I would hardly say he shredded the competition, given that he also made a video about how janky MuseScore 3 was, and then was given the opportunity to fix it… and did. And he included a pisstake about MuseScore in the bit which included a pisstake of Dorico, Sibelius and Finale.
As for his design; actually I think he more than most has a history of producing excellent design. His Leland font is superb, if you read his design thoughts about Audacity they make it easier to use and understand, and MuseScore 4 is groundbreaking in terms of open source software.
I’m a big user of open source software. I have bought precisely three pieces of software in my life not counting Windows which came with the computers I have bought. They are Sibelius 6, because it was the best piece of software available at the time (and my Dad taught the Finn brothers Physics and approved of them), Dorico because Sibelius 7/8 was an unintuative disaster area which used icons from the Encarta Encyclopaedia from 1992, and Dorico was much, much better, and DesignaKnit, because it was the only practical solution at the time.
I love things like FreeCad and LibreOffice, but you universally have to put up with nonsense that you wouldn’t have to with proprietary software because it is basically designed by committee.

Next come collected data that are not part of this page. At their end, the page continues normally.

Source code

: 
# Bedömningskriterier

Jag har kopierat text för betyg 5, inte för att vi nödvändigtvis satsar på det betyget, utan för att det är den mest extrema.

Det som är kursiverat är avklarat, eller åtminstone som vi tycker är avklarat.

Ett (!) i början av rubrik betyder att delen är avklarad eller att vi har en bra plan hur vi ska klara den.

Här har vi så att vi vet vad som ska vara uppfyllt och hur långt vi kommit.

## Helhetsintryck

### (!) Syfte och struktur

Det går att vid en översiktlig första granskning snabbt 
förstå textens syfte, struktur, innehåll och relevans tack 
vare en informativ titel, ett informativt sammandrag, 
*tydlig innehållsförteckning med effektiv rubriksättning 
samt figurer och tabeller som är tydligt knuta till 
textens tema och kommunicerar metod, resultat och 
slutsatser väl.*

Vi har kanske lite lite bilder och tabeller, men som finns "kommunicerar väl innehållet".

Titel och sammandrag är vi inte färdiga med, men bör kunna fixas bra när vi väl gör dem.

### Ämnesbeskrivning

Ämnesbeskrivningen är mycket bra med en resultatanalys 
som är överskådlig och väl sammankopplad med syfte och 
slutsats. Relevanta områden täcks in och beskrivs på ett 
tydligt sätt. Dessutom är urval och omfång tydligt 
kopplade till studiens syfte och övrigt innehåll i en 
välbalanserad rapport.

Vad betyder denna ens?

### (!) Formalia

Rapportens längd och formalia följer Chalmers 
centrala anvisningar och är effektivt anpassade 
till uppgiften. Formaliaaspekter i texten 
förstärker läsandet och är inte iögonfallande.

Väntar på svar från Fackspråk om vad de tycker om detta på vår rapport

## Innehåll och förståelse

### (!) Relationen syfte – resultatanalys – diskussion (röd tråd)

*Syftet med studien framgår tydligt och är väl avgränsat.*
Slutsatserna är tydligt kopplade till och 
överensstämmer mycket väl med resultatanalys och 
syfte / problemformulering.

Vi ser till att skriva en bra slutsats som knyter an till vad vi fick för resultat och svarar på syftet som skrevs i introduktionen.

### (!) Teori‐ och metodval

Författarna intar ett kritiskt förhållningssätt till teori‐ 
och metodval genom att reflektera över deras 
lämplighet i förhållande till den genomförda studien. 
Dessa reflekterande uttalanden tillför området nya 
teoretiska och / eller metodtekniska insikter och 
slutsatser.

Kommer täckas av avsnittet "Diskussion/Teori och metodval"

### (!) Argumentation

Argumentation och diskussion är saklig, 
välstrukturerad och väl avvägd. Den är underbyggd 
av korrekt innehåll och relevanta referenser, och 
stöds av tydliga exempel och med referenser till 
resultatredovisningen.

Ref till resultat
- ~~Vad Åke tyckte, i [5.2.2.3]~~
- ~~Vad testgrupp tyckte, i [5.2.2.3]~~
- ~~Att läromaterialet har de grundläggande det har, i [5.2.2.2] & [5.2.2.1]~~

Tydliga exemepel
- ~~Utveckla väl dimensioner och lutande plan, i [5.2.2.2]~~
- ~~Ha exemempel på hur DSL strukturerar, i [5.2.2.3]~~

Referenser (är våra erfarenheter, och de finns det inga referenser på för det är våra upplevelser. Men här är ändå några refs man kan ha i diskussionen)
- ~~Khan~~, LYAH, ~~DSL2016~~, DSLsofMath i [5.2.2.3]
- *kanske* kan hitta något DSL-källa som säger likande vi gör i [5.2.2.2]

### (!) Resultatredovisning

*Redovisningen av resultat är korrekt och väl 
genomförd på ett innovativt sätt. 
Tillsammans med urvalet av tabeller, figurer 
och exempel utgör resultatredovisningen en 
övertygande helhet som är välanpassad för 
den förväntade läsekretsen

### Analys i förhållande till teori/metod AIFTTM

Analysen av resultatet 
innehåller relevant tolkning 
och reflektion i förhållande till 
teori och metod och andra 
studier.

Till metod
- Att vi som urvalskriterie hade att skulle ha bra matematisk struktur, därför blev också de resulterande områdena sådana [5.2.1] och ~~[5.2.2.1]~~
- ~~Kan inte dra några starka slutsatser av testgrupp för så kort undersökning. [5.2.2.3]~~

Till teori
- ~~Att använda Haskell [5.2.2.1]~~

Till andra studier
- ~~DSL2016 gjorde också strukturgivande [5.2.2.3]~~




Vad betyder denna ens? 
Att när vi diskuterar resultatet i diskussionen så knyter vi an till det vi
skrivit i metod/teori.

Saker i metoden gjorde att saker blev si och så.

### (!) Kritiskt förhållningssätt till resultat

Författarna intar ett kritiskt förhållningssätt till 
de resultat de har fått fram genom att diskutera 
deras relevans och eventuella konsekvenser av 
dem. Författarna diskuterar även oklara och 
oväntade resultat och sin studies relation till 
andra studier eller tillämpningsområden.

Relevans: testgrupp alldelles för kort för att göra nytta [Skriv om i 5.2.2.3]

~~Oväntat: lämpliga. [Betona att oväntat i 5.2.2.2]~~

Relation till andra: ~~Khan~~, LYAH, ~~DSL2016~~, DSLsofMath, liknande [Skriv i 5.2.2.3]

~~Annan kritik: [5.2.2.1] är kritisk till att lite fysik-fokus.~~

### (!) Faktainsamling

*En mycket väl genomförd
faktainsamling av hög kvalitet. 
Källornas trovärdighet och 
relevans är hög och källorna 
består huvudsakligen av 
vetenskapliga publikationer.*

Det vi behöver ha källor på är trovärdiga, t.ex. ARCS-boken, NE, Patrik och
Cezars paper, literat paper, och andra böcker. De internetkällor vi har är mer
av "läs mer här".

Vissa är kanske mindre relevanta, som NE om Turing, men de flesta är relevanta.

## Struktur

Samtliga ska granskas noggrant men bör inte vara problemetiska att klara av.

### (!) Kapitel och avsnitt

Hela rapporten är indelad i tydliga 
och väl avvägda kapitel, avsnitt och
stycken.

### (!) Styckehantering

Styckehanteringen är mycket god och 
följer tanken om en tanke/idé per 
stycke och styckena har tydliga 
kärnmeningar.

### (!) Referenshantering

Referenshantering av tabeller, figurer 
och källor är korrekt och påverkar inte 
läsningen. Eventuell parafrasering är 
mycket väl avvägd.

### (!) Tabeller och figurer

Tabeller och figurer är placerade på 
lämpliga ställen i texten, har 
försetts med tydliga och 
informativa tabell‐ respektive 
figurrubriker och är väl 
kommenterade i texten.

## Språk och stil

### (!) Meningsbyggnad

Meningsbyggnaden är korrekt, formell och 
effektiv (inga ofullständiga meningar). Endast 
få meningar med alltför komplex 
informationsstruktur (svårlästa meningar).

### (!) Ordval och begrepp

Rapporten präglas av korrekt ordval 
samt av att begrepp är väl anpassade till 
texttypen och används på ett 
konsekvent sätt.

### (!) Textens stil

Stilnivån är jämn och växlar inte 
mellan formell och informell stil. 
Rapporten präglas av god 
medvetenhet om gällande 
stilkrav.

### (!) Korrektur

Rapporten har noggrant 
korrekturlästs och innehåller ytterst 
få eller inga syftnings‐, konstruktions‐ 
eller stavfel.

MuseScore (at least version 4, and to an extent 3.6) looks, feels and acts like a piece of proper high end scoring software - certainly 4 has been much better than Sib 8 or Finale ever since I started playing with the alpha release, and it is free. Utterly, GPL licenced, for ever and ever and ever, free. Can you name even one piece of GPL software which comes even the tiniest bit close to the standard of MuseScore 4? I very much doubt it.
So yeah, I do rate Keary’s design. I’d say him and Daniel’s Making Notes blog are the two most impressive pieces of notation design philosophy I have come across.
Interestingly, the MuseScore forum folks tend not to get snotty about the Dorico team, or call him “Daniel S**tbury” or any other nonsense. Some are annoying in other ways of course, but ad hominem attacks are rarer.